Nevirapine- versus efavirenz-based highly acitve antiretroviral therapy regimens in antiretroviral-naïve patients with advanced HIV infection

Abstract

Objective. To compare virological and immunological responses to nevirapine (NVP)-based and efavirenz (EFV)-based highly active antiretroviral therapy (HAART) regimens in antiretroviral-naïve patients with advanced HIV infection. Methods. A retrospective observational cohort study was conducted on antiretroviral-naïve HIV-infected patients whose pretreatment CD4 cell counts were less than 100 cells/μL or whose viral loads were greater than 100 000 HIV-1 RNA copies/mL. Results. Baseline characteristics of patients in the NVP (n = 24) and EFV (n = 29) groups were not different.

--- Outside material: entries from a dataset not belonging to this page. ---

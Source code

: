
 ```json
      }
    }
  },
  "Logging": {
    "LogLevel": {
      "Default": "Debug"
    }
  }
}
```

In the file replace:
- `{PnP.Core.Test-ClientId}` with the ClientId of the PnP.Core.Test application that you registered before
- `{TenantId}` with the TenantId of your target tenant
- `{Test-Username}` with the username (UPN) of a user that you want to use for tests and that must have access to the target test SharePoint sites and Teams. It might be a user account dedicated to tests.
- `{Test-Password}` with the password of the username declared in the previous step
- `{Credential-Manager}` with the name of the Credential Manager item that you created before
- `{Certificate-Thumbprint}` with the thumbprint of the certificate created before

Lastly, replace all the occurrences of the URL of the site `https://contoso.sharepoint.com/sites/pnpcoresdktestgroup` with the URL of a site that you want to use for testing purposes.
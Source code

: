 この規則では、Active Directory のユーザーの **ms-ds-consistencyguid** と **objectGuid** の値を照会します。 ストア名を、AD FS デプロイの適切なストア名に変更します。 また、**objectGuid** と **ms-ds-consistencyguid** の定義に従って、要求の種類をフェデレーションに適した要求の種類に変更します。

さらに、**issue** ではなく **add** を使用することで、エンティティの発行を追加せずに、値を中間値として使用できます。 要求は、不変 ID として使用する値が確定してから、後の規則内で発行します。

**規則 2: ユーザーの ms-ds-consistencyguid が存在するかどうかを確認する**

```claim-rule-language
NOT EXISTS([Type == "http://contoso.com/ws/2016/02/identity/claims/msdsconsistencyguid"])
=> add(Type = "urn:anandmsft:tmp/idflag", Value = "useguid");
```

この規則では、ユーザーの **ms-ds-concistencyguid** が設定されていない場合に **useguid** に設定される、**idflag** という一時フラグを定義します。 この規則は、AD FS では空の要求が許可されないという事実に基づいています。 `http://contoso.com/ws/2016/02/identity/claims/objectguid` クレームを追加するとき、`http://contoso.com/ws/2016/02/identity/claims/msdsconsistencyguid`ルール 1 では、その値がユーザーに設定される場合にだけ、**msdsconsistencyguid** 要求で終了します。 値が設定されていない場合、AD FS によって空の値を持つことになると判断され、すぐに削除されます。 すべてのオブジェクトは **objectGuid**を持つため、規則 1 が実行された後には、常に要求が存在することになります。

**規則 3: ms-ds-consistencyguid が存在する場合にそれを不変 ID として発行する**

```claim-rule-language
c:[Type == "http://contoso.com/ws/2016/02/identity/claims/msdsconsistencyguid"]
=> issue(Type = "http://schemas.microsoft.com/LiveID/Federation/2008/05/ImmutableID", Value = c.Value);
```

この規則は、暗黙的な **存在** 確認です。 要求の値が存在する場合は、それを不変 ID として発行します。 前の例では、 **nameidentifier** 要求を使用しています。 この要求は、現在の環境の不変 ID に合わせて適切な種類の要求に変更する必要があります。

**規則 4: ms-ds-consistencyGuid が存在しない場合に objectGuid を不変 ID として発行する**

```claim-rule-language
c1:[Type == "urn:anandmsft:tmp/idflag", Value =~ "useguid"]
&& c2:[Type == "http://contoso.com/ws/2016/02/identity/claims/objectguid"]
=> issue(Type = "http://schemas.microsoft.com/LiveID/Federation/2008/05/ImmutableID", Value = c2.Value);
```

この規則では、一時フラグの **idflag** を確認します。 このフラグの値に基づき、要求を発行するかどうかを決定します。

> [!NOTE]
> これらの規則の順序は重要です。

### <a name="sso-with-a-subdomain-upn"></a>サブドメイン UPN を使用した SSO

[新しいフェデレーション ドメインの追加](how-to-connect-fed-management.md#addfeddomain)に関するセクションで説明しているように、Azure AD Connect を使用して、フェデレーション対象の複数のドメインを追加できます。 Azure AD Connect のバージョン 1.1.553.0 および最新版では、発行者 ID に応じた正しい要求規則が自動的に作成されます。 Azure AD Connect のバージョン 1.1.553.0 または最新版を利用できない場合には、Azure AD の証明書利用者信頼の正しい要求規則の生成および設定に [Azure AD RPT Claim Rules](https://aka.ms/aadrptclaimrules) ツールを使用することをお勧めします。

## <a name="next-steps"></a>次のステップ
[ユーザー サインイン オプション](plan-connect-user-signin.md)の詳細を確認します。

The proportion of patients with viral loads > 100 000 copies/mL was higher in the EFV group. The probability of virological success estimated by the Kaplan-Meier method showed that 3- and 6-month success rates were 30.8% [95% confidence interval (CI): 16.7-52.2%] and 63.1% (95% CI: 44.7-81.3%) for the NVP group. The corresponding values were 41.2% (95% CI: 25.8-61.0%) and 62.9% (95% CI: 45.7-80.1%) for the EFV-based group. The median success times of the two groups were about 4 and 3 months (P = 0.678), respectively, for NVP and EFV. Cox's proportional hazard was used after adjusting for age, previous opportunistic infections (OIs), and viral load at baseline, and showed that patients who received the NVP-based regimen had about 25% [hazard ratio (HR) = 0.75, 95% CI: 0.37-1.51] less chance of virological success than patients who received the EFV-based regimen (P = 0.415). The median times to CD4 ≥ 100 cells/μL were 5.6 and 4.4 months for the NVP- and EFV-based regimens, respectively (log-rank test, P = 0.144). Conclusions. NVP- and EFV-based HAART regimens as initial regimens in patients with advanced HIV infection are effective and comparable, in term of virological and immunological responses. However, further large-scale randomized controlled clinical trials in this group of patients with advanced HIV infection are needed. © 2004 British HIV Association.